Week to date, the lithium giant's shares are up almost 13% to $4.00.
This means the Pilbara Minerals share price is now up 24.5% over the last 12 months.
Why is the Pilbara Minerals share price charging higher?
There have been a couple of catalysts for the strong rise by the Pilbara Minerals share price this week.
The first has been news that Liontown Resources Ltd (ASX: LTR) has received and rejected a takeover proposal from industry giant Albemarle. This gave the whole industry a lift and sent almost all ASX lithium shares higher.
In addition, Pilbara Minerals announced on Wednesday that its board has approved its production expansion plans. This will ultimately see the company's spodumene production capacity increase to 1 million dry metric tonnes per annum in the coming years.
Should you invest?
The team at Citi has been looking at the production expansion news and appears pleased with the plans.
And while the broker highlights that its expansion plan is more costly than expected, it feels that it "highlights Pilgangoora's top tier status."

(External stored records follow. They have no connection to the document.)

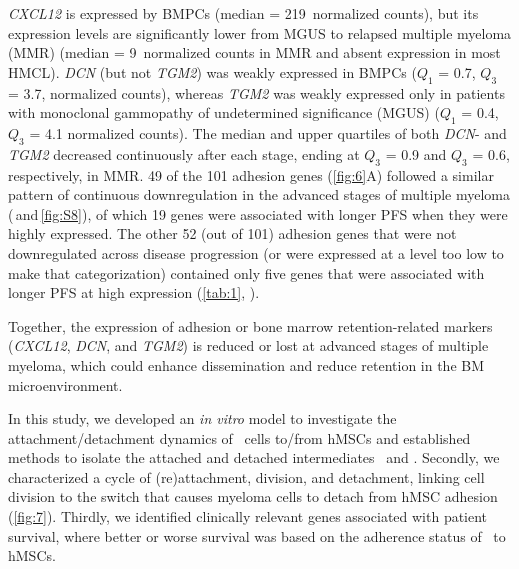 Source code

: \textit{CXCL12} is expressed by BMPCs (median = 219~normalized counts), but its
expression levels are significantly lower from MGUS to relapsed multiple myeloma
(MMR) (median = 9~normalized counts in MMR and absent expression in most HMCL).
\textit{DCN} (but not \textit{TGM2}) was weakly expressed in BMPCs ($Q_1$ = 0.7,
$Q_3$ = 3.7, normalized counts), whereas \textit{TGM2} was weakly expressed only
in patients with monoclonal gammopathy of undetermined significance (MGUS)
($Q_1$ = 0.4, $Q_3$ = 4.1 normalized counts). The median and upper quartiles of
both \textit{DCN}- and \textit{TGM2} decreased continuously after each stage,
ending at $Q_3$ = 0.9 and $Q_3$ = 0.6, respectively, in MMR. 49 of the 101 adhesion genes
(\autoref{fig:6}A) followed a similar pattern of continuous downregulation in
the advanced stages of multiple myeloma (\,and\,\ref{fig:S8}), of which 19 genes were associated with
longer PFS when they were highly expressed. The other 52 (out of 101) adhesion
genes that were not downregulated across disease progression (or were expressed
at a level too low to make that categorization) contained only five genes that
were associated with longer PFS at high expression (\autoref{tab:1},
).

Together, the expression of adhesion or bone marrow retention-related markers
(\textit{CXCL12}, \textit{DCN}, and \textit{TGM2}) is reduced or lost at
advanced stages of multiple myeloma, which could enhance dissemination and
reduce retention in the BM microenvironment.


\newpage


\label{C1:discussion} %
In this study, we developed an \textit{in vitro} model to investigate the
attachment/detachment dynamics of \INA\ cells to/from hMSCs and established
methods to isolate the attached and detached intermediates \nMAina\ and \MAina.
Secondly, we characterized a cycle of (re)attachment, division, and detachment,
linking cell division to the switch that causes myeloma cells to detach from
hMSC adhesion (\autoref{fig:7}). Thirdly, we identified clinically relevant
genes associated with patient survival, where better or worse survival was based
on the adherence status of \INA\ to hMSCs.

In response, Citi has lifted its longer term earnings estimates but has trimmed its near term valuation to reflect the higher costs. It explained:
As expected, PLS has given the P1000 project the green light for 1000ktpa of SC5.7. The FID provided clarity on the LOM outlook including implied head grades, recovery and operating costs. Capex of $560m is ~A$200m higher than consensus, but not surprising given the inflationary environment.
After accounting for capitalised stripping FY25+ opex is expected to come down compared to FY23 guidance; FY25-29 opex of US$430-470/t may prove to be conservative. Our EBITDA lifts +20% from FY25 on implied front-loaded higher grades from the pit. Higher capex trims ~10cps from our NAV, and opex another ~10cps.
This ultimately has led to Citi retaining its buy rating with a trimmed price target of $4.60. This implies potential upside of 15% for investors over the next 12 months.